The society also tries to pressure the original complainants to the Registrar, suggesting they could save jobs by withdrawing their complaints.
"Doing so would put an end to the investigation and avoid the possibility of layoffs and reduced services pending the outcome of the Registrar's investigation," the release says.
Complaints made to Registrar
The complaints against Many Rivers were made to the Registrar of Societies last fall. According to an investigation report done for the Registrar, nine complaints were received, all in October — just before the strike began.
The complaints all focus on the Society's handling of membership applications, and the cancellation of its annual general meeting last summer.
"Compliance by the Society with its bylaws, the Societies Act and the Regulations, is central to these issues, as well as the role of Corporate Affairs in overseeing the Society," says the report by investigator Penelope Gawn.
"At the core of the dispute is the question of who is entitled to be a member of the Society."

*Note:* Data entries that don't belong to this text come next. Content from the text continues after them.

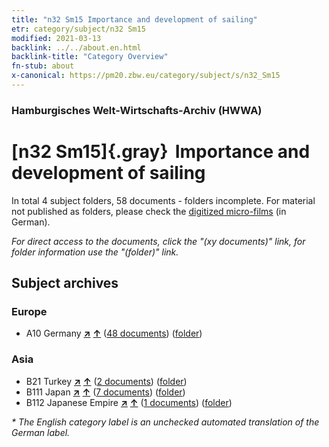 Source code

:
 ```yaml
---
title: "n32 Sm15 Importance and development of sailing"
etr: category/subject/n32 Sm15
modified: 2021-03-13
backlink: ../../about.en.html
backlink-title: "Category Overview"
fn-stub: about
x-canonical: https://pm20.zbw.eu/category/subject/s/n32_Sm15
---
```


### Hamburgisches Welt-Wirtschafts-Archiv (HWWA)
# [n32 Sm15]{.gray}&#8201; Importance and development of sailing&#160; 





In total 4 subject folders, 58 documents - folders incomplete.
For material not published as folders, please check the [digitized micro-films](/film/h1_sh.de.html) (in German).

_For direct access to the documents, click the "(xy documents)" link, for folder information use the "(folder)" link._

## Subject archives



### Europe

- A10 Germany [**&nearr;**](../../../geo/i/126128/about.en.html "Germany (all folders)") [**&uarr;**](../../../geo/about.en.html#A10 "Country category system") (<a href="https://pm20.zbw.eu/dfgview/sh/126128,145586" title="about: Germany : Importance and development of sailing" target="_blank">48 documents</a>) ([folder](../../../../folder/sh/1261xx/126128/1455xx/145586/about.en.html))

### Asia

- B21 Turkey [**&nearr;**](../../../geo/i/141111/about.en.html "Turkey (all folders)") [**&uarr;**](../../../geo/about.en.html#B21 "Country category system") (<a href="https://pm20.zbw.eu/dfgview/sh/141111,145586" title="about: Turkey : Importance and development of sailing" target="_blank">2 documents</a>) ([folder](../../../../folder/sh/1411xx/141111/1455xx/145586/about.en.html))
- B111 Japan [**&nearr;**](../../../geo/i/141272/about.en.html "Japan (all folders)") [**&uarr;**](../../../geo/about.en.html#B111 "Country category system") (<a href="https://pm20.zbw.eu/dfgview/sh/141272,145586" title="about: Japan : Importance and development of sailing" target="_blank">7 documents</a>) ([folder](../../../../folder/sh/1412xx/141272/1455xx/145586/about.en.html))
- B112 Japanese Empire [**&nearr;**](../../../geo/i/141273/about.en.html "Japanese Empire (all folders)") [**&uarr;**](../../../geo/about.en.html#B112 "Country category system") (<a href="https://pm20.zbw.eu/dfgview/sh/141273,145586" title="about: Japanese Empire : Importance and development of sailing" target="_blank">1 documents</a>) ([folder](../../../../folder/sh/1412xx/141273/1455xx/145586/about.en.html))


_* The English category label is an unchecked automated translation of the German label._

It's a real rollercoaster of emotions- YEU president Steve Geick
According to the territorial government, the Registrar is now reviewing the investigation report and asking for any further submissions from the Society or the complainants. They'll be accepted until Mar. 4, and the Registrar will then make a decision about the Society's compliance.
Steve Geick, president of the Yukon Employees' Union, said Wednesday he believed the layoff notices were "premature," since the Registrar's investigation is still ongoing. The first layoffs take effect on Friday, Geick said.
"They're angry," Geick said of the employees who received notices. The union held a meeting with the workers on Tuesday evening.
"It's a real rollercoaster of emotions, for not only our members, but I can't even imagine what it's like for clients that need the services," Geick said.
Geick also walked back comments he made earlier about the Yukon government "stepping in" to take over at Many Rivers.
"It's not like the precedent hasn't been set," Geick had said Tuesday, referring to the government's recent decision to take over management of the Whitehorse homeless shelter from the Salvation Army. "Somebody needs to step in and do this."
On Wednesday, Geick clarified his remarks.
"We're not asking the Yukon government to take over Many Rivers. We would like to see them step in, they need to follow up on this investigation and get the Society back into compliance."